The last few months of my life have seen a steady diminution of my material possessions.
All my lendable stuff has been lent, my stashable stuff stashed, the flat sold.
I'm down to one 55 litre back pack.
I'm staying with friends, on a small olive and apricot farm near Rasquera, Catalunya, Spain.
I'm making the final preparations for the trek.
Tommorow I'll catch the Barcelona train
to Irun, and from there I'll make my way to Hendaye, the border town between France and Spain on the Atlantic Coast.
From here I'm set to walk the High Route across the Pyrenees.
500 miles from the Atlantic to the Med. The route stays roughly on the central spine of mountains that separate France and Spain.
There're mountain refuges along the way, and there's also a couple of remote sections, where you have to rely on your wits.
I wonder how I'll cope with the solitude, the navigation, the physicality of it all.
I have a bag of essentials and very few luxuries.
About a week ago, on the way down from the UK, I'd crossed the Pyrenees around Andorra and Ax les Therms in the car. As I reached the top of the pass the mountains wrapped themselves in a vicious storm, and became as scarey as a bagful of tarantulas.
It rattled me at the time, and last night I dreamt that my bagful of high tech survival kit had turned into the metaphorical tarantulas, gibbering up at me as I attempted to make camp for the night.
I grimace, steel myself, make a final check through the bag.
It's compartmentalized in dry bags. I have 'wardrobe' for sox and a spare T-shirt. I have 'office' for maps, and the luxury kindle, 'hardware' for the Sat nav and solar charger. There's a 'larder' too, a first aid kit, an ultra light weight tent the size of a bottle of coke, a tiny stove, crampons for the higher sections .... And not a tarantula in sight.
It doesn't seem much for 500 miles but it weighs over 15 kg.

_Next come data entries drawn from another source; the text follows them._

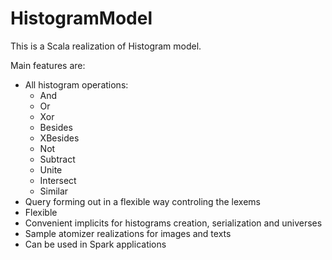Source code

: # HistogramModel
This is a Scala realization of Histogram model.

Main features are:
- All histogram operations:
  - And
  - Or
  - Xor
  - Besides
  - XBesides
  - Not
  - Subtract
  - Unite
  - Intersect
  - Similar
- Query forming out in a flexible way controling the lexems
- Flexible 
- Convenient implicits for histograms creation, serialization and universes
- Sample atomizer realizations for images and texts
- Can be used in Spark applications  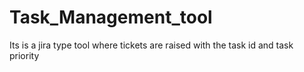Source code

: # Task_Management_tool
Its is a jira type tool where tickets are raised with the task id and task priority

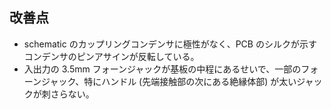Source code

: ## 改善点
- schematic のカップリングコンデンサに極性がなく、PCB のシルクが示すコンデンサのピンアサインが反転している。
- 入出力の 3.5mm フォーンジャックが基板の中程にあるせいで、一部のフォーンジャック、特にハンドル (先端接触部の次にある絶縁体部) が太いジャックが刺さらない。
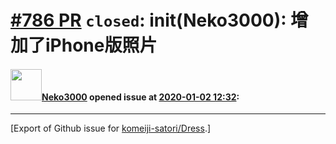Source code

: # [\#786 PR](https://github.com/komeiji-satori/Dress/pull/786) `closed`: init(Neko3000): 增加了iPhone版照片

#### <img src="https://avatars.githubusercontent.com/u/11784922?u=020b43a6b35fc1c0da3d9784f89f99c075a6bb7e&v=4" width="50">[Neko3000](https://github.com/Neko3000) opened issue at [2020-01-02 12:32](https://github.com/komeiji-satori/Dress/pull/786):






-------------------------------------------------------------------------------



[Export of Github issue for [komeiji-satori/Dress](https://github.com/komeiji-satori/Dress).]
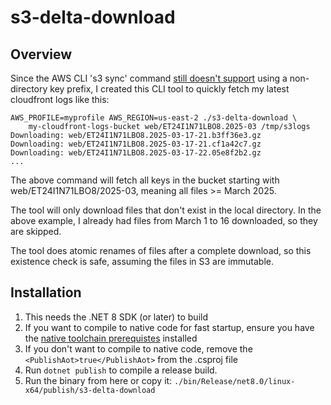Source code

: # s3-delta-download

## Overview

Since the AWS CLI 's3 sync' command
[still doesn't support](https://github.com/aws/aws-cli/issues/4240) using a non-directory
key prefix, I created this CLI tool to quickly fetch my latest cloudfront logs like this:


    AWS_PROFILE=myprofile AWS_REGION=us-east-2 ./s3-delta-download \
        my-cloudfront-logs-bucket web/ET24I1N71LBO8.2025-03 /tmp/s3logs
    Downloading: web/ET24I1N71LBO8.2025-03-17-21.b3ff36e3.gz
    Downloading: web/ET24I1N71LBO8.2025-03-17-21.cf1a42c7.gz
    Downloading: web/ET24I1N71LBO8.2025-03-17-22.05e8f2b2.gz
    ...

The above command will fetch all keys in the bucket starting with
web/ET24I1N71LBO8/2025-03, meaning all files >= March 2025.

The tool will only download files that don't exist in the local directory. In
the above example, I already had files from March 1 to 16 downloaded, so they
are skipped.

The tool does atomic renames of files after a complete download, so this
existence check is safe, assuming the files in S3 are immutable.

## Installation

1) This needs the .NET 8 SDK (or later) to build
2) If you want to compile to native code for fast startup, ensure you have the [native toolchain prerequistes](https://learn.microsoft.com/en-us/dotnet/core/deploying/native-aot/?tabs=windows%2Cnet8#prerequisites) installed
3) If you don't want to compile to native code, remove the `<PublishAot>true</PublishAot>` from the .csproj file
4) Run `dotnet publish` to compile a release build.
5) Run the binary from here or copy it: `./bin/Release/net8.0/linux-x64/publish/s3-delta-download`
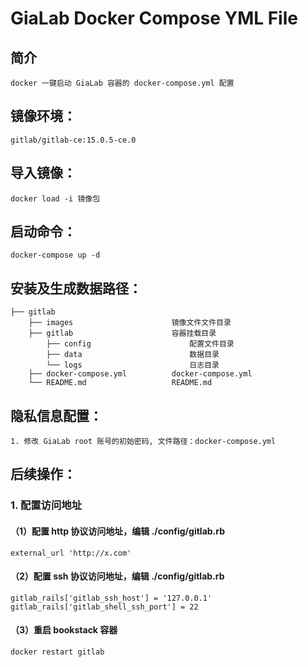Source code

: # GiaLab Docker Compose YML File


## 简介
    docker 一键启动 GiaLab 容器的 docker-compose.yml 配置


## 镜像环境：
	gitlab/gitlab-ce:15.0.5-ce.0


## 导入镜像：
	docker load -i 镜像包


## 启动命令：
	docker-compose up -d


## 安装及生成数据路径：
    ├── gitlab 
        ├── images                      镜像文件文件目录
        ├── gitlab                      容器挂载目录
            ├── config                      配置文件目录
            ├── data                        数据目录
            └── logs                        日志目录
        ├── docker-compose.yml          docker-compose.yml
        └── README.md                   README.md


## 隐私信息配置：
    1. 修改 GiaLab root 账号的初始密码, 文件路径：docker-compose.yml


## 后续操作：
### 1. 配置访问地址
#### （1）配置 http 协议访问地址，编辑 ./config/gitlab.rb
	external_url 'http://x.com'

#### （2）配置 ssh 协议访问地址，编辑 ./config/gitlab.rb
	gitlab_rails['gitlab_ssh_host'] = '127.0.0.1'
	gitlab_rails['gitlab_shell_ssh_port'] = 22

#### （3）重启 bookstack 容器
	docker restart gitlab


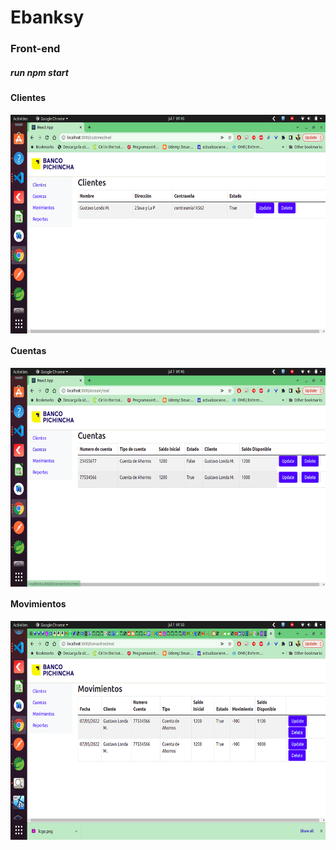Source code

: # Ebanksy

### Front-end
##### run npm start
#### Clientes
<code><p align="center"><img height="350" src="https://github.com/gustavolonda/ebanksy/blob/master/frond-end/interface/customer.png" title="app" style="display: block;margin-left: auto;margin-right: auto;"></p></code>

#### Cuentas
<code><p align="center"><img height="350" src="https://github.com/gustavolonda/ebanksy/blob/master/frond-end/interface/account.png" title="app" style="display: block;margin-left: auto;margin-right: auto;"></p></code>

#### Movimientos
<code><p align="center"><img height="350" src="https://github.com/gustavolonda/ebanksy/blob/master/frond-end/interface/transaction.png" title="app" style="display: block;margin-left: auto;margin-right: auto;"></p></code>
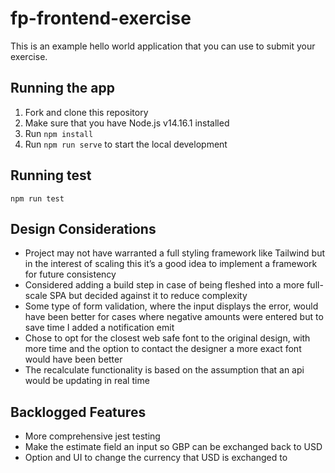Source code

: # fp-frontend-exercise

This is an example hello world application that you can use to submit your exercise.

## Running the app

1. Fork and clone this repository
2. Make sure that you have Node.js v14.16.1 installed
3. Run `npm install`
4. Run `npm run serve` to start the local development

## Running test

`npm run test`

## Design Considerations
- Project may not have warranted a full styling framework like Tailwind but in the interest of scaling this it’s a good idea to implement a framework for future consistency
- Considered adding a build step in case of being fleshed into a more full-scale SPA but decided against it to reduce complexity
- Some type of form validation, where the input displays the error, would have been better for cases where negative amounts were entered but to save time I added a notification emit
- Chose to opt for the closest web safe font to the original design, with more time and the option to contact the designer a more exact font would have been better
- The recalculate functionality is based on the assumption that an api would be updating in real time

## Backlogged Features
- More comprehensive jest testing
- Make the estimate field an input so GBP can be exchanged back to USD
- Option and UI to change the currency that USD is exchanged to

But it's ready. I'm ready. I hope I'm ready enough. And if not. Well. I'm coming anyway, like we used to say as kids, when we played 'hide and seek'.
'Coming, ready or not'.
Writing this, I realise that I've the same overwhelming mixture of sensations, now, as I had then, squashed in the airing cupboard or wherever, and they're taking short cuts between my mind and stomach.

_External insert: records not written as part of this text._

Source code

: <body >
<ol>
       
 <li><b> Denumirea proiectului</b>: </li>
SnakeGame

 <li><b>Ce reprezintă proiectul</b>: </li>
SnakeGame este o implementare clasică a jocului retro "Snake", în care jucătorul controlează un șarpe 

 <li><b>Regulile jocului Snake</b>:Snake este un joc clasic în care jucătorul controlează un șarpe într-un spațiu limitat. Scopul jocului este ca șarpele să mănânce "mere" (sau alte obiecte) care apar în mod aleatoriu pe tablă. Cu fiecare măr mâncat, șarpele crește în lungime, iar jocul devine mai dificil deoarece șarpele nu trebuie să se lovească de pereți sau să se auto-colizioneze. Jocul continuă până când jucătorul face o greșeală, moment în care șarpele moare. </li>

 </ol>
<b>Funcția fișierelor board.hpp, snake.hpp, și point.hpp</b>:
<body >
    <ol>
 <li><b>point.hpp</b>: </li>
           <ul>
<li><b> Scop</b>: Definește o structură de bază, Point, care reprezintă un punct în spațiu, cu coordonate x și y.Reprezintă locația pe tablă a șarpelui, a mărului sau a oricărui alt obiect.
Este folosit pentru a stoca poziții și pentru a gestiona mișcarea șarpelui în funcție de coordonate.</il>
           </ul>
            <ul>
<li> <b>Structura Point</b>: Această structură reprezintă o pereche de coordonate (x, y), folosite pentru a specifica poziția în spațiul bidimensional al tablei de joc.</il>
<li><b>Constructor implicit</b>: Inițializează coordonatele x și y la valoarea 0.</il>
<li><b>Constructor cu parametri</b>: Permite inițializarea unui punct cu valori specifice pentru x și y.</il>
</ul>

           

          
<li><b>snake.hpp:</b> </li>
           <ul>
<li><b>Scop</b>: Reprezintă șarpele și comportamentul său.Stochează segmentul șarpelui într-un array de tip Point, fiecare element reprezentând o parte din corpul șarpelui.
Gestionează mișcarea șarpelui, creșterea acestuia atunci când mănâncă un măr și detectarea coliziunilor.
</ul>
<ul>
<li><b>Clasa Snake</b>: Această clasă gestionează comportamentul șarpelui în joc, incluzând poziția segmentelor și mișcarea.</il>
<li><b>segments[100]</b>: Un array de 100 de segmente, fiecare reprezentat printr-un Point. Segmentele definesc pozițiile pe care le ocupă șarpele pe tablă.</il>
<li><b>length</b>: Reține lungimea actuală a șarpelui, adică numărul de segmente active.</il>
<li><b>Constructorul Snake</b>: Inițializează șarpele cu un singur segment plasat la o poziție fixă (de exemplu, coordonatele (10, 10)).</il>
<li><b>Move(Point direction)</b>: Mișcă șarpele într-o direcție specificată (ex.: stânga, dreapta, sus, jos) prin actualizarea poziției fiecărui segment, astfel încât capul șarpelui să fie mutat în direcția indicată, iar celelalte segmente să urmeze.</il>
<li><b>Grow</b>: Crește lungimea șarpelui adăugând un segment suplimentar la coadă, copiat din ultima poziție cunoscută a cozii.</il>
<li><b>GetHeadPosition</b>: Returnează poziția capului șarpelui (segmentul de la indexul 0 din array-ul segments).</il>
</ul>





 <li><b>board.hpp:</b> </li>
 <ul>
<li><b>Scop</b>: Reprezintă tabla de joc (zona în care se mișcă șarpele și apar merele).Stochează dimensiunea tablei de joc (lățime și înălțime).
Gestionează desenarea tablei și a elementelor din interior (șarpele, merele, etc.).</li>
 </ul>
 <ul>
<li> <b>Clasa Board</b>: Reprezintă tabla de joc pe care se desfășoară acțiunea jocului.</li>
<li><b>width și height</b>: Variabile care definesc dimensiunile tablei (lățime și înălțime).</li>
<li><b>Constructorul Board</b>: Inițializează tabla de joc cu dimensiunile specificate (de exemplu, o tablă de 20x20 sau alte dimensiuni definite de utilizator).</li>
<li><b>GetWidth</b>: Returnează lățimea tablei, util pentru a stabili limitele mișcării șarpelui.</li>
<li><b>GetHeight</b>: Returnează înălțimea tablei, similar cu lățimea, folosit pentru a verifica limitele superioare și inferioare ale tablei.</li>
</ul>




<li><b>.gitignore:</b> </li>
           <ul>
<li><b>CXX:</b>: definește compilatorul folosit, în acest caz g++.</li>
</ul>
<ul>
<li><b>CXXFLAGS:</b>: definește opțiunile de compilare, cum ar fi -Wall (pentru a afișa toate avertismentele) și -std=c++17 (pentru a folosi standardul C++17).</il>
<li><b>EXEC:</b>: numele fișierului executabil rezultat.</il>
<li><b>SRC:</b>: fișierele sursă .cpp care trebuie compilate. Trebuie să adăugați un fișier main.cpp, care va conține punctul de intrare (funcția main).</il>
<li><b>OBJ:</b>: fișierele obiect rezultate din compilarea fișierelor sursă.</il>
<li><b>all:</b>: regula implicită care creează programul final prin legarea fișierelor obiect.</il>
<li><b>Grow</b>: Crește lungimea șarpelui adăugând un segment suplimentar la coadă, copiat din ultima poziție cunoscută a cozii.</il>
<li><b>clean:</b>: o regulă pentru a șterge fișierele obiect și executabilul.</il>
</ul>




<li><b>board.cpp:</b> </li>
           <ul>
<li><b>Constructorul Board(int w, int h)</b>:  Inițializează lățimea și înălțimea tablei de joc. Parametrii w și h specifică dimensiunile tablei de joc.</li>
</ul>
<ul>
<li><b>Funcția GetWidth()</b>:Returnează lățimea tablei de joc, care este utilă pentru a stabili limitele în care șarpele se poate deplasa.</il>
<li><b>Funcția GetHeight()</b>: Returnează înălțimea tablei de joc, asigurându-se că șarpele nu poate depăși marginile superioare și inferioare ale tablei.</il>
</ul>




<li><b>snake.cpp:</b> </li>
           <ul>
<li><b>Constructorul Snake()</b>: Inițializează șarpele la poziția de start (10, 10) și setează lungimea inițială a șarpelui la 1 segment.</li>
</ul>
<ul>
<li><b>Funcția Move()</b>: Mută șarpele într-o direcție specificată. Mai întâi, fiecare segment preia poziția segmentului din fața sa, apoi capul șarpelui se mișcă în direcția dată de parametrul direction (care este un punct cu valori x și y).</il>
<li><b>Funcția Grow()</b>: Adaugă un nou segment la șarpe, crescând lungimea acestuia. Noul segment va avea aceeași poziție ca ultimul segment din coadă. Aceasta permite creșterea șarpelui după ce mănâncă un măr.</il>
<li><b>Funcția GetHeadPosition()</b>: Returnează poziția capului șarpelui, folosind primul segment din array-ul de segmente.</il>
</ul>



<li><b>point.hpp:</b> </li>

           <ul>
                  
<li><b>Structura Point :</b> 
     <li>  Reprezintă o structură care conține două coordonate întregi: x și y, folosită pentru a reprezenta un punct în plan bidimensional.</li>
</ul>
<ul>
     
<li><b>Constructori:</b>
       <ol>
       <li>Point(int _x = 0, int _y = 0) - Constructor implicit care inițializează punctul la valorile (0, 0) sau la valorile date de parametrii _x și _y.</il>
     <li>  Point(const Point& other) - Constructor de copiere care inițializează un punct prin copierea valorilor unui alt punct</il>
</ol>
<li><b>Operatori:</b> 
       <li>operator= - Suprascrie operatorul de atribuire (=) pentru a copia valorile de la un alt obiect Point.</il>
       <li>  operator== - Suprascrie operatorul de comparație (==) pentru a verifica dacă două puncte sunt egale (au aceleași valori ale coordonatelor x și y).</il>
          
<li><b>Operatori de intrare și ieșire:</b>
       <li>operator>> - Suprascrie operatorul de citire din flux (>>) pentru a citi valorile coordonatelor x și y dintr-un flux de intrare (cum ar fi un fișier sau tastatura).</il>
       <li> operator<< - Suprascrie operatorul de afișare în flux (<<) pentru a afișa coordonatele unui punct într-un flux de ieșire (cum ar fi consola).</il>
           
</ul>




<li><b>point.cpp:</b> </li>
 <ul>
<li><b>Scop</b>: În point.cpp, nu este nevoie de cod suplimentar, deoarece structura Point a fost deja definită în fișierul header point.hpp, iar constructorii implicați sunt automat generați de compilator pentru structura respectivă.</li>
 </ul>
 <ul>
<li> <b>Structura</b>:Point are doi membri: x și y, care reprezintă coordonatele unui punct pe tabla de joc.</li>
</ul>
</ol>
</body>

Anticipation, delight, excitment and fear.
A heady combination.
I think back a couple of days. Barbara, my friend from Rasquera and I had been on the coast for lunch, and we'd spotted this sculpture at l'Ametlla de Mar.

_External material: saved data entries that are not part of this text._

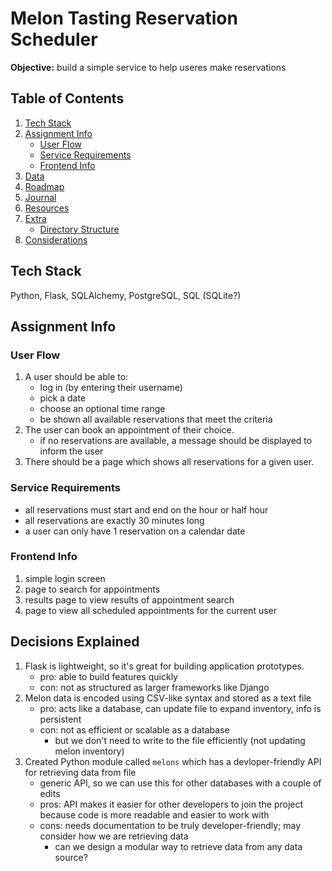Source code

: # Melon Tasting Reservation Scheduler

**Objective:** build a simple service to help useres make reservations

## Table of Contents
1. [Tech Stack](#tech-stack)
2. [Assignment Info](#assignment-info)
    - [User Flow](#user-flow)
    - [Service Requirements](#service-requirements)
    - [Frontend Info](#frontend-info)
3. [Data](#data)
4. [Roadmap](#roadmap)
5. [Journal](#journal)
6. [Resources](#resources)
7. [Extra](#extra)
    - [Directory Structure](#directory-structure)
8. [Considerations](#considerations)

## Tech Stack

Python, Flask, SQLAlchemy, PostgreSQL, SQL (SQLite?)

## Assignment Info

### User Flow

1. A user should be able to:
    - log in (by entering their username)
    - pick a date
    - choose an optional time range
    - be shown all available reservations that meet the criteria
2. The user can book an appointment of their choice.
    - if no reservations are available, a message should be displayed to inform the user
3. There should be a page which shows all reservations for a given user.

### Service Requirements
- all reservations must start and end on the hour or half hour
- all reservations are exactly 30 minutes long
- a user can only have 1 reservation on a calendar date

### Frontend Info
1. simple login screen
2. page to search for appointments
3. results page to view results of appointment search
4. page to view all scheduled appointments for the current user

## Decisions Explained

1. Flask is lightweight, so it's great for building application prototypes.
    - pro: able to build features quickly
    - con: not as structured as larger frameworks like Django
2. Melon data is encoded using CSV-like syntax and stored as a text file
    - pro: acts like a database, can update file to expand inventory, info is persistent
    - con: not as efficient or scalable as a database
        - but we don't need to write to the file efficiently (not updating melon inventory)
3. Created Python module called `melons` which has a devloper-friendly API for retrieving data from file
    - generic API, so we can use this for other databases with a couple of edits
    - pros: API makes it easier for other developers to join the project because code is more readable and easier to work with
    - cons: needs documentation to be truly developer-friendly; may consider how we are retrieving data
        - can we design a modular way to retrieve data from any data source?
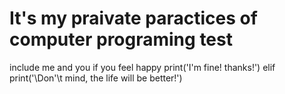 # It's my praivate paractices of computer programing test
include me and you 
if you feel happy  print('I'm fine! thanks!')
elif print('\Don'\t mind, the life will be better!')
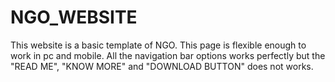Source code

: # NGO_WEBSITE
This website is a basic template of NGO. This page is flexible enough to work in pc and mobile. All the navigation bar options works perfectly but the "READ ME", "KNOW MORE" and "DOWNLOAD BUTTON" does not works.
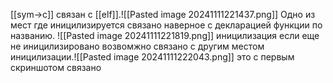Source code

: [[sym->c]]
связан с [[elf]].![[Pasted image 20241111221437.png]]
Одно из мест где иницилизируется связано наверное с декларацией функции по названию.
![[Pasted image 20241111221819.png]]
иницилизация если еще не иницилизировано возвомжно связано с другим местом иницилизации.![[Pasted image 20241111222043.png]]
это с первым скриншотом связано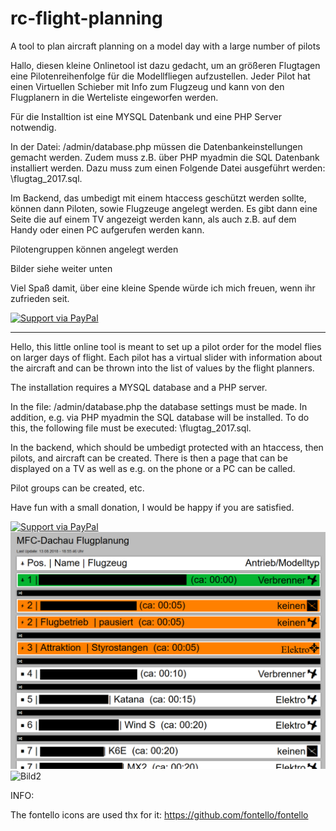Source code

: # rc-flight-planning
A tool to plan aircraft planning on a model day with a large number of pilots

Hallo, diesen kleine Onlinetool ist dazu gedacht, um an größeren Flugtagen eine Pilotenreihenfolge für die Modellfliegen aufzustellen.
Jeder Pilot hat einen Virtuellen Schieber mit Info zum Flugzeug und kann von den Flugplanern in die Werteliste eingeworfen werden. 

Für die Installtion ist eine MYSQL Datenbank und eine PHP Server notwendig.

In der Datei: /admin/database.php müssen die Datenbankeinstellungen gemacht werden. Zudem muss z.B. über PHP myadmin die SQL Datenbank installiert werden.
Dazu muss zum einen Folgende Datei ausgeführt werden:
\flugtag_2017.sql.

Im Backend, das umbedigt mit einem htaccess geschützt werden sollte, können dann Piloten, sowie Flugzeuge angelegt werden. Es gibt dann eine Seite die auf einem TV angezeigt werden kann, als auch z.B. auf dem Handy oder einen PC aufgerufen werden kann.

Pilotengruppen können angelegt werden

Bilder siehe weiter unten

Viel Spaß damit, über eine kleine Spende würde ich mich freuen, wenn ihr zufrieden seit.

<a href="https://paypal.me/druckgott/10">
  <img alt="Support via PayPal" src="https://cdn.rawgit.com/twolfson/paypal-github-button/1.0.0/dist/button.svg"/>
</a>


------------------------------------------------------------------------------------------------

Hello, this little online tool is meant to set up a pilot order for the model flies on larger days of flight.
Each pilot has a virtual slider with information about the aircraft and can be thrown into the list of values ​​by the flight planners.

The installation requires a MYSQL database and a PHP server.

In the file: /admin/database.php the database settings must be made. In addition, e.g. via PHP myadmin the SQL database will be installed.
To do this, the following file must be executed:
\flugtag_2017.sql.

In the backend, which should be umbedigt protected with an htaccess, then pilots, and aircraft can be created. There is then a page that can be displayed on a TV as well as e.g. on the phone or a PC can be called.

Pilot groups can be created, etc.

Have fun with a small donation, I would be happy if you are satisfied.

<a href="https://paypal.me/druckgott/10">
  <img alt="Support via PayPal" src="https://cdn.rawgit.com/twolfson/paypal-github-button/1.0.0/dist/button.svg"/>
</a>

<img src="https://github.com/druckgott/rc-flight-planning/blob/master/tempsnip.png" alt="Bild1">
<img src="https://github.com/druckgott/rc-flight-planning/blob/master/tempsnip1.png" alt="Bild2">


INFO:

The fontello icons are used thx for it:
https://github.com/fontello/fontello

Now then, I wonder, if I had legs s long as this, what would I be feeling now?
To be able to walk like the Gods, amongst the Heather Hollows of High Hills, and to take one's rests, with such elegance.
To tackle the mountains with style. That's what I'd like to do. Even if my legs are pint sized, human, and 53 years old to boot.
To tackle the mountIns with style. As my favourite poet, Charles Bukowski might have said; 'That is what I call art'.
How does that song go, 'climb every mountain... '. I await updates on the adventure with great interest. Very best of luck.